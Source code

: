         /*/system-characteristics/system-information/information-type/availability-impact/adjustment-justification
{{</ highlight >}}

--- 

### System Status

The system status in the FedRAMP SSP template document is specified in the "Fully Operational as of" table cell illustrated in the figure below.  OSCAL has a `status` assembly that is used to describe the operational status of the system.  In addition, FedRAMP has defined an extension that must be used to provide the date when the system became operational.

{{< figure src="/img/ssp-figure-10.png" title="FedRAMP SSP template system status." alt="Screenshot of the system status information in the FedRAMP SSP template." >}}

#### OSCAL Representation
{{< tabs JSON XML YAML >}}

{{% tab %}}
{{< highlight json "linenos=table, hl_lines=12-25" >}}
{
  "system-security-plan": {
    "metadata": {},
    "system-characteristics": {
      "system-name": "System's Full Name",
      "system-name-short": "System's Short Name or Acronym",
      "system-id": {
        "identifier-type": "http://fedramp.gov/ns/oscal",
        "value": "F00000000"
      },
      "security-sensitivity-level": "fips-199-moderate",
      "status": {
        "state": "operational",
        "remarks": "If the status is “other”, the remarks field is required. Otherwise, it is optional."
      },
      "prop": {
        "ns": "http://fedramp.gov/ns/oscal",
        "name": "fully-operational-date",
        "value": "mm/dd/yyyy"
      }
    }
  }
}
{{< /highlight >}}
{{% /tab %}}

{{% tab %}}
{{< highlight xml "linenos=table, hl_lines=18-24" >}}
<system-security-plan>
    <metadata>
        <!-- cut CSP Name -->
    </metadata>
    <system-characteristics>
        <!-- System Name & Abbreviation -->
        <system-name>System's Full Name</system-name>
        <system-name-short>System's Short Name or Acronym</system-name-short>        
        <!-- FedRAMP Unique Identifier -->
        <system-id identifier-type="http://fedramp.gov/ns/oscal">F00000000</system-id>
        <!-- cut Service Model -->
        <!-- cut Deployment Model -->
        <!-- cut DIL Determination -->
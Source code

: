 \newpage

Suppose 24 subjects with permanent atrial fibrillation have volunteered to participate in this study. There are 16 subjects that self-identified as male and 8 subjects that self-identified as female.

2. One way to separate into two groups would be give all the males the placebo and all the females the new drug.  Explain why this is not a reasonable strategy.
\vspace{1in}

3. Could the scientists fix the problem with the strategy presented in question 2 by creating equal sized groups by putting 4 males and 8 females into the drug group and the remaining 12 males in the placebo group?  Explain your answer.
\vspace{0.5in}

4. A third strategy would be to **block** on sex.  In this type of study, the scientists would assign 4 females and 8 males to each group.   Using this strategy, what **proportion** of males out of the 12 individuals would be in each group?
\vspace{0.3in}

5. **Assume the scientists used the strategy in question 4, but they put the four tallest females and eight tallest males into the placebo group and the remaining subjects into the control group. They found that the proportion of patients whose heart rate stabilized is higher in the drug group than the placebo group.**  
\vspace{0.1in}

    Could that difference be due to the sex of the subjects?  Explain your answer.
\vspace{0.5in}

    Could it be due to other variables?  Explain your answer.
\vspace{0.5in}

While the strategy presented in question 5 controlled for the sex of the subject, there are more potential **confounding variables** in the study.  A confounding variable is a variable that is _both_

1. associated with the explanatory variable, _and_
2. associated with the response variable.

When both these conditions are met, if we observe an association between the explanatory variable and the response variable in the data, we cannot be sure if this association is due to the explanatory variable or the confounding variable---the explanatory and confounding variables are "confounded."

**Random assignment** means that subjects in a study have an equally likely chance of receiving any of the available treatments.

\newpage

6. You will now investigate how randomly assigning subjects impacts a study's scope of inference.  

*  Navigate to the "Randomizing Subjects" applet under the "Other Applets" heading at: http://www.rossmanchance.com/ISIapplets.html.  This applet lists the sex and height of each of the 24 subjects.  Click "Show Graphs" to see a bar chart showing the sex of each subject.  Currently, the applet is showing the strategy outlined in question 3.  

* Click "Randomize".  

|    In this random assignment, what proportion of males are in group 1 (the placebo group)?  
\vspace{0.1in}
------------------------------
**Directions for this task:**
Using the records above, pull out each line where the word "assignment" occurs.

**Response area:**
**Random assignment** means that subjects in a study have an equally likely chance of receiving any of the available treatments.
|    In this random assignment, what proportion of males are in group 1 (the placebo group)?  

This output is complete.